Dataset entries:
┄┄┄┄┄┄┄┄┄┄

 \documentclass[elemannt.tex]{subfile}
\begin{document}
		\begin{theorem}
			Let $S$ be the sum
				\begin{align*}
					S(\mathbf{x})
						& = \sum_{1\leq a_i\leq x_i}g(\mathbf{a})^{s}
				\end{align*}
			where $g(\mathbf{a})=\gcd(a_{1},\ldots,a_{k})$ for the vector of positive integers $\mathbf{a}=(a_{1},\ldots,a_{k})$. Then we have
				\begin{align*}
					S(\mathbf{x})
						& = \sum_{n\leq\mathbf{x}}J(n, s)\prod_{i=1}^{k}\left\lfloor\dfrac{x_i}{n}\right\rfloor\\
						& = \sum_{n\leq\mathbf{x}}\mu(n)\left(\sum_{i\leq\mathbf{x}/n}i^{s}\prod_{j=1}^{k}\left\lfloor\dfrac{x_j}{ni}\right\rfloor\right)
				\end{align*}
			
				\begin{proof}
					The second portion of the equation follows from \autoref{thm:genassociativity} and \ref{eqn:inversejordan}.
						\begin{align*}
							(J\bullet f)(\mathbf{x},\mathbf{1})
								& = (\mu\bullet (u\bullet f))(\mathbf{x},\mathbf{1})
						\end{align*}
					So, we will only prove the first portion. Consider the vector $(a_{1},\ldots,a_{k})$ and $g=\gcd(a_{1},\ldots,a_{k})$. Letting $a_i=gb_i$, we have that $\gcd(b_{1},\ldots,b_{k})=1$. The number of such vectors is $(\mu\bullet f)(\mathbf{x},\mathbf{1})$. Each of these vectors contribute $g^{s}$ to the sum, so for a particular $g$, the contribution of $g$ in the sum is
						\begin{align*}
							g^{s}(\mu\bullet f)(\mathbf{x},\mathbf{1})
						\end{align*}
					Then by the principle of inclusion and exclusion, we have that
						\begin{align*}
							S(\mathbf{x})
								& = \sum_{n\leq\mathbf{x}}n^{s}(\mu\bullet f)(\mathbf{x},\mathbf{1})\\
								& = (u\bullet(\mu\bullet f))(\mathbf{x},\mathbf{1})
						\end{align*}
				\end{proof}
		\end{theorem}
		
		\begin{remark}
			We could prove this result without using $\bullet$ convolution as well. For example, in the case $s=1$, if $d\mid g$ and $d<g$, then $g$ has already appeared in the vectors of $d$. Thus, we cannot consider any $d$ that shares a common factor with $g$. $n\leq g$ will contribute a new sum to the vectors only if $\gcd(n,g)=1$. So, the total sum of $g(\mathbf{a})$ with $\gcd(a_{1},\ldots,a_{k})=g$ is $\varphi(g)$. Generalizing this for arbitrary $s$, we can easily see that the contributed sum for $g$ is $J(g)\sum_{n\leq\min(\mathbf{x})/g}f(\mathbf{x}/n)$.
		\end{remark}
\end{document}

┄┄┄┄┄┄┄┄┄┄

**REQUIRED WORK**
Write out, without alteration, the line that contains "Then by the" and all subsequent lines down to the end of the data above.

**RESULT OF THE TASK**
					Then by the principle of inclusion and exclusion, we have that
						\begin{align*}
							S(\mathbf{x})
								& = \sum_{n\leq\mathbf{x}}n^{s}(\mu\bullet f)(\mathbf{x},\mathbf{1})\\
								& = (u\bullet(\mu\bullet f))(\mathbf{x},\mathbf{1})
						\end{align*}
				\end{proof}
		\end{theorem}
		
		\begin{remark}
			We could prove this result without using $\bullet$ convolution as well. For example, in the case $s=1$, if $d\mid g$ and $d<g$, then $g$ has already appeared in the vectors of $d$. Thus, we cannot consider any $d$ that shares a common factor with $g$. $n\leq g$ will contribute a new sum to the vectors only if $\gcd(n,g)=1$. So, the total sum of $g(\mathbf{a})$ with $\gcd(a_{1},\ldots,a_{k})=g$ is $\varphi(g)$. Generalizing this for arbitrary $s$, we can easily see that the contributed sum for $g$ is $J(g)\sum_{n\leq\min(\mathbf{x})/g}f(\mathbf{x}/n)$.
		\end{remark}
\end{document}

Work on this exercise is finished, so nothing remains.